We’re almost through our third week without a president named Barack Obama.
I miss his calm demeanor, self-deprecating humor and general air of respect.
But if there’s one thing President Obama left behind for Americans as he vacated the Oval Office, it was hope.
That was a theme President Obama never strayed from.
He spoke of it in 2004, when he addressed the Democratic convention. He led with that theme in 2008, when he first ran for president. And during his last speech to the nation, just days before Donald Trump assumed the office of president, President Obama spoke of the optimism he still harbors that the United States will continue to be a beacon of welcome and refuge and innovation and leadership for the rest of the world.
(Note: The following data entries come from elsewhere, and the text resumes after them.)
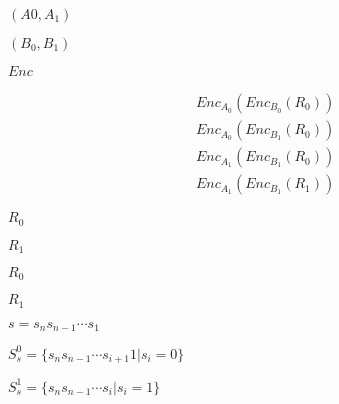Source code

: \documentclass[10pt]{book}
\begin{document}
\begin{mdSnippets}
\begin{mdInlineSnippet}[7407c445772b0d8ed8db3b4147274091]%
$(A{0}, A_{1})$\end{mdInlineSnippet}%
\begin{mdInlineSnippet}%
$(B_{0}, B_{1})$\end{mdInlineSnippet}%
\begin{mdInlineSnippet}[c7d057b625028b0487cc3ef0d269fdd8]%
$Enc$\end{mdInlineSnippet}%
\begin{mdDisplaySnippet}[7f482d1d974c7d7530a2af938323d40d]%
\[%
\begin{aligned}
&Enc_{A_{0}}(Enc_{B_{0}}(R_{0})) \\
&Enc_{A_{0}}(Enc_{B_{1}}(R_{0})) \\
&Enc_{A_{1}}(Enc_{B_{1}}(R_{0})) \\
&Enc_{A_{1}}(Enc_{B_{1}}(R_{1}))
\end{aligned}
\]%
\end{mdDisplaySnippet}%
\begin{mdInlineSnippet}[8a826f776103126e610a820a56d5e102]%
$R_{0}$\end{mdInlineSnippet}%
\begin{mdInlineSnippet}[be473692ca1cbc48985e5e93af6755bf]%
$R_{1}$\end{mdInlineSnippet}%
\begin{mdInlineSnippet}[8a826f776103126e610a820a56d5e102]%
$R_{0}$\end{mdInlineSnippet}%
\begin{mdInlineSnippet}[be473692ca1cbc48985e5e93af6755bf]%
$R_{1}$\end{mdInlineSnippet}%
\begin{mdInlineSnippet}%
$s=s_ns_{n-1}\cdots s_1$\end{mdInlineSnippet}%
\begin{mdInlineSnippet}%
$S_s^0=\{s_ns_{n-1}\cdots s_{i+1}1|s_i=0\}$\end{mdInlineSnippet}%
\begin{mdInlineSnippet}[8a8d028373bd76214e8ce1685765ef6f]%
$S_s^1=\{s_ns_{n-1}\cdots s_{i}|s_i=1\}$\end{mdInlineSnippet}%

\end{mdSnippets}
\end{document}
Like others, I was distraught as Jan. 20, 2017, drew near and we faced the reality of a Trump presidency. Ugly things were happening. Reports of hate crimes against immigrants and minorities peppered the news. Meanness and vulgarity abounded on social media. It felt like the progress of the last 50 years was quickly slipping away, like water down a drain.
But since Jan. 21, I’ve got to say, the Trump presidency has stimulated hope.
What’s she talking about? you’re wondering. Is she hitting the scotch again?
My friends, I’m merely choosing to look at the last three weeks with a different perspective.
I believe the hate-filled tweets and executive orders have led many folks not to fall into lockstep with our authoritarian leaders or to cower in fear, but to become empowered. They’ve inspired hope.
Consider this. The executive order that restricts immigration and halts the resettlement of refugees was signed on a Friday. By Saturday, there were massive protests all over the country. Attorneys descended on airports to offer services to immigrants legally trying to gain access to our country, many of them green-card holders who were swept up in the confusion over the order.
That night, a judge ordered a temporary stay, followed later in the week by another ruling against the order.
That’s hope – a desire for a particular outcome to happen.
Last week, as I watched and read about the immigration executive order, I thought of all the immigrants and refugees I know. Surprisingly, for a white girl living the middle of the country in a heavily white town, I know quite a few.
And I wanted to do something to help. But I’m not an attorney. I couldn’t do anything tangible by going to the airport. I’m not an interpreter. I’m wasn’t sure what I could do.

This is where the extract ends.